Exercise prompt – Transcribe each record exactly; skip any picture.
[Working data — start]
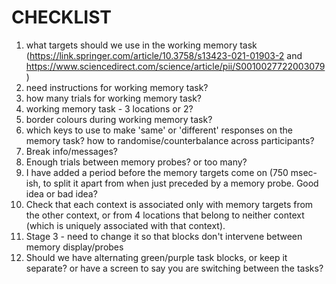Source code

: # CHECKLIST

1. what targets should we use in the working memory task (https://link.springer.com/article/10.3758/s13423-021-01903-2 and https://www.sciencedirect.com/science/article/pii/S0010027722003079)
2. need instructions for working memory task?
3. how many trials for working memory task?
4. working memory task - 3 locations or 2?
5. border colours during working memory task?
6. which keys to use to make 'same' or 'different' responses on the memory task? how to randomise/counterbalance across participants?
7. Break info/messages?
8. Enough trials between memory probes? or too many?
9. I have added a period before the memory targets come on (750 msec-ish, to split
it apart from when just preceded by a memory probe. Good idea or bad idea?
10. Check that each context is associated only with memory targets from the other
context, or from 4 locations that belong to neither context (which is uniquely associated with
that context).
11. Stage 3 - need to change it so that blocks don't intervene between memory display/probes
12. Should we have alternating green/purple task blocks, or keep it separate? or have a screen to 
say you are switching between the tasks?

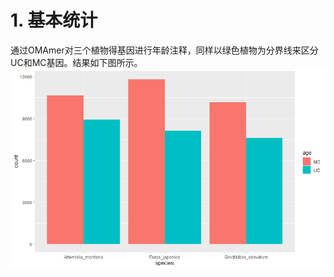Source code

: # 1. 基本统计
通过OMAmer对三个植物得基因进行年龄注释，同样以绿色植物为分界线来区分UC和MC基因。结果如下图所示。
![Image](https://github.com/Hardlearn/Crown_gall/blob/main/7_different_type/0_database/bar_plot.png)
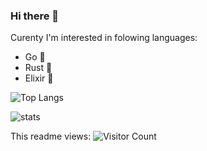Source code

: 

### Hi there 👋

Curenty I'm interested in folowing languages:

+ Go :hamster:
+ Rust :crab:
+ Elixir 🧪 


![Top Langs](https://github-readme-stats.vercel.app/api/top-langs/?username=ninedraft&card_width=495)

![stats](https://github-readme-stats.vercel.app/api?username=ninedraft&show_icons=true)


This readme views: ![Visitor Count](https://profile-counter.glitch.me/ninedraft/count.svg)
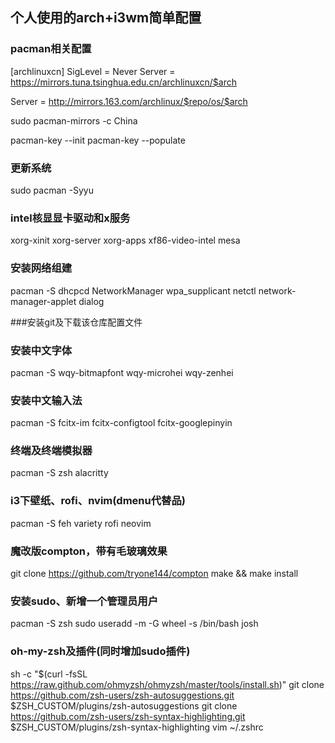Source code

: ## 个人使用的arch+i3wm简单配置

### pacman相关配置

[archlinuxcn]
SigLevel = Never
Server = https://mirrors.tuna.tsinghua.edu.cn/archlinuxcn/$arch

Server = http://mirrors.163.com/archlinux/$repo/os/$arch

sudo pacman-mirrors -c China

pacman-key --init
pacman-key --populate   

### 更新系统
sudo pacman -Syyu

### intel核显显卡驱动和x服务
xorg-xinit xorg-server xorg-apps xf86-video-intel mesa

### 安装网络组建
pacman -S dhcpcd  NetworkManager wpa_supplicant netctl network-manager-applet dialog 

###安装git及下载该仓库配置文件

### 安装中文字体
pacman -S wqy-bitmapfont wqy-microhei wqy-zenhei

### 安装中文输入法
pacman -S  fcitx-im fcitx-configtool fcitx-googlepinyin 

### 终端及终端模拟器
pacman -S zsh alacritty 

### i3下壁纸、rofi、nvim(dmenu代替品)
pacman -S feh variety rofi neovim 

### 魔改版compton，带有毛玻璃效果
git clone https://github.com/tryone144/compton
make && make install

### 安装sudo、新增一个管理员用户
pacman -S zsh sudo
useradd -m -G wheel -s /bin/bash josh

### oh-my-zsh及插件(同时增加sudo插件)
sh -c "$(curl -fsSL https://raw.github.com/ohmyzsh/ohmyzsh/master/tools/install.sh)"
git clone https://github.com/zsh-users/zsh-autosuggestions.git $ZSH_CUSTOM/plugins/zsh-autosuggestions
git clone https://github.com/zsh-users/zsh-syntax-highlighting.git $ZSH_CUSTOM/plugins/zsh-syntax-highlighting
vim ~/.zshrc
[Working data — finish]
Exercise answer –
Source code

: # CHECKLIST

1. what targets should we use in the working memory task (https://link.springer.com/article/10.3758/s13423-021-01903-2 and https://www.sciencedirect.com/science/article/pii/S0010027722003079)
2. need instructions for working memory task?
3. how many trials for working memory task?
4. working memory task - 3 locations or 2?
5. border colours during working memory task?
6. which keys to use to make 'same' or 'different' responses on the memory task? how to randomise/counterbalance across participants?
7. Break info/messages?
8. Enough trials between memory probes? or too many?
9. I have added a period before the memory targets come on (750 msec-ish, to split
it apart from when just preceded by a memory probe. Good idea or bad idea?
10. Check that each context is associated only with memory targets from the other
context, or from 4 locations that belong to neither context (which is uniquely associated with
that context).
11. Stage 3 - need to change it so that blocks don't intervene between memory display/probes
12. Should we have alternating green/purple task blocks, or keep it separate? or have a screen to 
say you are switching between the tasks?

Source code

: # 1. 基本统计
通过OMAmer对三个植物得基因进行年龄注释，同样以绿色植物为分界线来区分UC和MC基因。结果如下图所示。
![Image](https://github.com/Hardlearn/Crown_gall/blob/main/7_different_type/0_database/bar_plot.png)
Source code

: 

### Hi there 👋

Curenty I'm interested in folowing languages:

+ Go :hamster:
+ Rust :crab:
+ Elixir 🧪 


![Top Langs](https://github-readme-stats.vercel.app/api/top-langs/?username=ninedraft&card_width=495)

![stats](https://github-readme-stats.vercel.app/api?username=ninedraft&show_icons=true)


This readme views: ![Visitor Count](https://profile-counter.glitch.me/ninedraft/count.svg)
Source code

: ## 个人使用的arch+i3wm简单配置

### pacman相关配置

[archlinuxcn]
SigLevel = Never
Server = https://mirrors.tuna.tsinghua.edu.cn/archlinuxcn/$arch

Server = http://mirrors.163.com/archlinux/$repo/os/$arch

sudo pacman-mirrors -c China

pacman-key --init
pacman-key --populate   

### 更新系统
sudo pacman -Syyu

### intel核显显卡驱动和x服务
xorg-xinit xorg-server xorg-apps xf86-video-intel mesa

### 安装网络组建
pacman -S dhcpcd  NetworkManager wpa_supplicant netctl network-manager-applet dialog 

###安装git及下载该仓库配置文件

### 安装中文字体
pacman -S wqy-bitmapfont wqy-microhei wqy-zenhei

### 安装中文输入法
pacman -S  fcitx-im fcitx-configtool fcitx-googlepinyin 

### 终端及终端模拟器
pacman -S zsh alacritty 

### i3下壁纸、rofi、nvim(dmenu代替品)
pacman -S feh variety rofi neovim 

### 魔改版compton，带有毛玻璃效果
git clone https://github.com/tryone144/compton
make && make install

### 安装sudo、新增一个管理员用户
pacman -S zsh sudo
useradd -m -G wheel -s /bin/bash josh

### oh-my-zsh及插件(同时增加sudo插件)
sh -c "$(curl -fsSL https://raw.github.com/ohmyzsh/ohmyzsh/master/tools/install.sh)"
git clone https://github.com/zsh-users/zsh-autosuggestions.git $ZSH_CUSTOM/plugins/zsh-autosuggestions
git clone https://github.com/zsh-users/zsh-syntax-highlighting.git $ZSH_CUSTOM/plugins/zsh-syntax-highlighting
vim ~/.zshrc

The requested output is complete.